News Preise und Termin von OnLive bekannt

Ich würde es nicht unterstützen, alleine schon weil es monatliche gebühren gibt und ich denke es wird auch ordentlich floppen.
Man ist einfach zu sehr abhänig. Die machen dann ne Wartung oder ähnliches und man kann nicht spielen.
War schon nervig in meinen WoW zeiten. Man weiß dann ja auch nie, wann es wieder laufen wird und muss die ganze zeit davor sitzen.
Ist nix führ mich...
 
... ich liebe es, an meinem Computer rumzuschrauben - da werde ich den Teufel tun und so ein System unterstützen! :D


Doch abgesehen davon, bin ich grundsätzlich gegen monatliche Gebühren und stehe auch auf beste Grafikqualität, die mir eine entsprechende Komprimierung sicher niemals bieten kann.

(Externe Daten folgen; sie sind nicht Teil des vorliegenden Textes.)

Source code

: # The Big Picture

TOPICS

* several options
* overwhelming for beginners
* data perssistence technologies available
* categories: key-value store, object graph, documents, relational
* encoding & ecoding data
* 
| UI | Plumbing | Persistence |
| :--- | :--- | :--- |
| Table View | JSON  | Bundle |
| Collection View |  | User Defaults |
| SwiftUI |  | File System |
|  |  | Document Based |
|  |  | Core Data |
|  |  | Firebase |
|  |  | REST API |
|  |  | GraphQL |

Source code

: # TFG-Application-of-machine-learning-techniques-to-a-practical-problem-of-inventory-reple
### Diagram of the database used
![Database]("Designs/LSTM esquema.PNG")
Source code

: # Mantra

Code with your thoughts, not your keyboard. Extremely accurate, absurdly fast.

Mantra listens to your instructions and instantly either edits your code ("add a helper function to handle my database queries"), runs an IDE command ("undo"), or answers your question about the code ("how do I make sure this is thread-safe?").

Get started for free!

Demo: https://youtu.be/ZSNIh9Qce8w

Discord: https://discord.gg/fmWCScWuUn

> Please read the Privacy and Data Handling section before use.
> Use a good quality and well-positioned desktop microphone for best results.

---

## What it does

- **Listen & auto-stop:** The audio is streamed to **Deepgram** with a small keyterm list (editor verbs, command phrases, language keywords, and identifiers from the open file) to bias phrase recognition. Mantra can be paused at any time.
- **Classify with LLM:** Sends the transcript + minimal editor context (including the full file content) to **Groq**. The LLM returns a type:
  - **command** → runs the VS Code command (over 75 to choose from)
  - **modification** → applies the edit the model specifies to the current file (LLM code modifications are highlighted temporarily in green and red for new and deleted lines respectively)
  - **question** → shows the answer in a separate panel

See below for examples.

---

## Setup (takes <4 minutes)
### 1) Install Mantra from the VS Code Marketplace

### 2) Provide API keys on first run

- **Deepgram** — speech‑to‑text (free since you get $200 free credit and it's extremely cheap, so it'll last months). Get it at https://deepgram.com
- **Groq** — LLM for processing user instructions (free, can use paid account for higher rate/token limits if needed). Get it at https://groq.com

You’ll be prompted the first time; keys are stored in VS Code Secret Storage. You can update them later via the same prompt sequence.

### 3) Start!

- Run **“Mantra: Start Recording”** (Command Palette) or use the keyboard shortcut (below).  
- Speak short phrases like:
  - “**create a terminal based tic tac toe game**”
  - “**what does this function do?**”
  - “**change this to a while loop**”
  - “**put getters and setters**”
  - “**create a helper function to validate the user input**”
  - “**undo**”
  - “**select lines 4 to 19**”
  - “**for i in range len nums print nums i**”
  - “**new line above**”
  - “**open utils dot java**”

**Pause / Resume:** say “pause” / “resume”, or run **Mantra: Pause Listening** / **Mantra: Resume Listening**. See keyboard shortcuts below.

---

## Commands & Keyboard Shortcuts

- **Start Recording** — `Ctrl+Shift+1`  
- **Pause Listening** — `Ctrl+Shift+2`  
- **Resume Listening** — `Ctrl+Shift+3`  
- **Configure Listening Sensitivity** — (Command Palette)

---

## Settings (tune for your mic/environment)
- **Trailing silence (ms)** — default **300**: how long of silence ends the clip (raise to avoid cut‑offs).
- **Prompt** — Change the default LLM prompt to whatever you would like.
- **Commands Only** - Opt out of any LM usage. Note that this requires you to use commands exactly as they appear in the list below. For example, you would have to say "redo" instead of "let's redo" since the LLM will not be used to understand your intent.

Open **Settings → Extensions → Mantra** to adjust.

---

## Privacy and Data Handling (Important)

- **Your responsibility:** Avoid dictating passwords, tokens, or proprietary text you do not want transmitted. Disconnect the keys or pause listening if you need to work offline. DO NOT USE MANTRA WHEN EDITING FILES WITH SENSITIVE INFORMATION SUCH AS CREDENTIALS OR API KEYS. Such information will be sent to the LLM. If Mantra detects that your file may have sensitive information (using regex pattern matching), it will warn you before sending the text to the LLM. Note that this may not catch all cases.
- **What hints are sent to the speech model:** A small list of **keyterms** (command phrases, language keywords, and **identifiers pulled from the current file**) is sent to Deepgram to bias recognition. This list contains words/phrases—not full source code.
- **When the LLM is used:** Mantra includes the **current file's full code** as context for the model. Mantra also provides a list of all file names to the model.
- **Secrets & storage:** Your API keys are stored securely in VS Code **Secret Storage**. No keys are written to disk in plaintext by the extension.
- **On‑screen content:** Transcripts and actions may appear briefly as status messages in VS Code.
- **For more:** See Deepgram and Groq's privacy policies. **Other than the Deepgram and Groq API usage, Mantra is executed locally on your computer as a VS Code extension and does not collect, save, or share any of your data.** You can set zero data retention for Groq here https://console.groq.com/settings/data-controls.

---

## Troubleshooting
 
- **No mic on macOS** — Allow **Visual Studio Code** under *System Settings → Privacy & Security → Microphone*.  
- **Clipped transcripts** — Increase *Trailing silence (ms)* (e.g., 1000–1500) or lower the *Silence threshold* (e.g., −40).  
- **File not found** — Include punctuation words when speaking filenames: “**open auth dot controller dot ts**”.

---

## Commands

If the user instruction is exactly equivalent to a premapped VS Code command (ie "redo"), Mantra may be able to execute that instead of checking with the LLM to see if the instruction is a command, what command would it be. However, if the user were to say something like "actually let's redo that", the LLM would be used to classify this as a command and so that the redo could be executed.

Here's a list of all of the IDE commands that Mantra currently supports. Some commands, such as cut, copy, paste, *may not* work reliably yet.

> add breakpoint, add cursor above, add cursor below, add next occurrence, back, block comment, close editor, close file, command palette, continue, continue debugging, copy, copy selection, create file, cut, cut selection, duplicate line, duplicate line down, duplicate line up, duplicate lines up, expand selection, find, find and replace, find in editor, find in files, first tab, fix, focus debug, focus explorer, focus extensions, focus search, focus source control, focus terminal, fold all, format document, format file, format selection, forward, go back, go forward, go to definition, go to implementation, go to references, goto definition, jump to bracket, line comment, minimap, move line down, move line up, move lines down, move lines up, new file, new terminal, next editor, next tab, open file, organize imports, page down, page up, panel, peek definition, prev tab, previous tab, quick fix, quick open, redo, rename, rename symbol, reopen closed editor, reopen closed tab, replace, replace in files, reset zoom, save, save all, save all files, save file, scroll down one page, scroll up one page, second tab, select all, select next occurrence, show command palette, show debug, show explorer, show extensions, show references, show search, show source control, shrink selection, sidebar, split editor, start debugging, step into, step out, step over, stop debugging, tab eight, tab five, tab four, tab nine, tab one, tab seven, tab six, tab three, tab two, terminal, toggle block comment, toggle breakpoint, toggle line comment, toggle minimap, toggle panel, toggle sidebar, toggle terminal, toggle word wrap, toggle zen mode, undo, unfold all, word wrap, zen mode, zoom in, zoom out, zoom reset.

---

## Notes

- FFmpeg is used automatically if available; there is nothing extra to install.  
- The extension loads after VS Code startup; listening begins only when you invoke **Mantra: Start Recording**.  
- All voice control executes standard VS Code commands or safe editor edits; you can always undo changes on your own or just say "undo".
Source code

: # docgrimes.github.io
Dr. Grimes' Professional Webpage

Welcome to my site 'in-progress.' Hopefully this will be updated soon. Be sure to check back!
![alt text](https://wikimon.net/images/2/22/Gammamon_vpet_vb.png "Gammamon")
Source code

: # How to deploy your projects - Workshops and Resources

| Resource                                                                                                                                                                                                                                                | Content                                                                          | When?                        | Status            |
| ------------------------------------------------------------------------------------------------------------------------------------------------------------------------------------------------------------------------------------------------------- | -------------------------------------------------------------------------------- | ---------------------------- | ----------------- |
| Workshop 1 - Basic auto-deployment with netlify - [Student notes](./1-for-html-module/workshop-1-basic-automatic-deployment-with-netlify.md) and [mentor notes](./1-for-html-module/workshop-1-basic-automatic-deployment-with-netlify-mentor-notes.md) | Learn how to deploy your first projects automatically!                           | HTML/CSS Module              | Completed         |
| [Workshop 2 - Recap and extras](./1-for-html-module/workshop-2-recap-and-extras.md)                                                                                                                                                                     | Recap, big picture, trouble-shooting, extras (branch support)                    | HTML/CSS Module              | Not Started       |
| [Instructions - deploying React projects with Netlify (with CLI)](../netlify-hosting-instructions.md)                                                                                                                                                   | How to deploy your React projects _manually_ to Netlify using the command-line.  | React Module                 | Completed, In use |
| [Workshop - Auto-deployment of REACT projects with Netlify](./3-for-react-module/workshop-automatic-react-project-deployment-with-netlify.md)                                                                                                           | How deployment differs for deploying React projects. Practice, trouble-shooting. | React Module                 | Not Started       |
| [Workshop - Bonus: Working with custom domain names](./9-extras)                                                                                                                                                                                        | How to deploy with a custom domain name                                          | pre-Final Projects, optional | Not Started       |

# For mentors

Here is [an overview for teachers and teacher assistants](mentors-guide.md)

Aber das wird die Entwickler nicht weiter interessieren, da meine Zielgruppe eh erst einmal außen vorsteht ...
 
Zuletzt bearbeitet:
Aus technischer Sicht sehe ich nicht nur die Internetverbindung als Problem.
Sondern auch die Hardware für die Berechnung.
Wenn auf einmal alle das neue Crysis 2 zocken wollen.
Würde mich nicht wundern wenn Onlive dem Ansturm nicht gewachsen wäre.

Sie rechnen wahrscheinlich schon im vornherein damit das die Kunden das Angebot nicht
die ganze Zeit in Anspruch nehmen.
als Beispiel:
100 000 registrierte Kunden aber nur 10 000 davon sind online
 
@captain carot

wir sind momentan bestenfalls in einer technologischen übergangsphase und man kann natürlich nicht genau sagen wie die Zukunft aussehen wird. Aber eines steht fest, dass heutige Modell läuft aus.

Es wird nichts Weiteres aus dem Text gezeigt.